▶ _Task requirements_: Your answer is to be every line of the material that includes the string "постройте".

▶ _Records for processing_:
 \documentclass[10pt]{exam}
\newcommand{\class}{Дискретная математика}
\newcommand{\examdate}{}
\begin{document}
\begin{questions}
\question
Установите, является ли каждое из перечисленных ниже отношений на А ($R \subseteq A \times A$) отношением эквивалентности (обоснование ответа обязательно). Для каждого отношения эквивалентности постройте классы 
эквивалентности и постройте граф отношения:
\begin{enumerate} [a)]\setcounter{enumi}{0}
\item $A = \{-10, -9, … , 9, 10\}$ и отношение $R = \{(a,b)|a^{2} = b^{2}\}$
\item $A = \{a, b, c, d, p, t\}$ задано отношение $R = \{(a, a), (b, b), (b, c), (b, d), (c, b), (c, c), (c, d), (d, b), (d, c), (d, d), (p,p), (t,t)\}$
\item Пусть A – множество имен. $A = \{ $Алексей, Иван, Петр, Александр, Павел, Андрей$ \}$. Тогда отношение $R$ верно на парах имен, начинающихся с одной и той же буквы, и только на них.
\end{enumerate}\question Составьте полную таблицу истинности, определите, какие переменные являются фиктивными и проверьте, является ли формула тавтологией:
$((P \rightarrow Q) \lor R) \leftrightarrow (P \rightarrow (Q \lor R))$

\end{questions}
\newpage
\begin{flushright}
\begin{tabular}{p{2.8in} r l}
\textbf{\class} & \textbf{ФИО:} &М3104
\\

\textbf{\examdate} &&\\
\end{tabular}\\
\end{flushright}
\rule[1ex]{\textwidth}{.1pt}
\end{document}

▶ _Exercise output_:
Установите, является ли каждое из перечисленных ниже отношений на А ($R \subseteq A \times A$) отношением эквивалентности (обоснование ответа обязательно). Для каждого отношения эквивалентности постройте классы 
эквивалентности и постройте граф отношения:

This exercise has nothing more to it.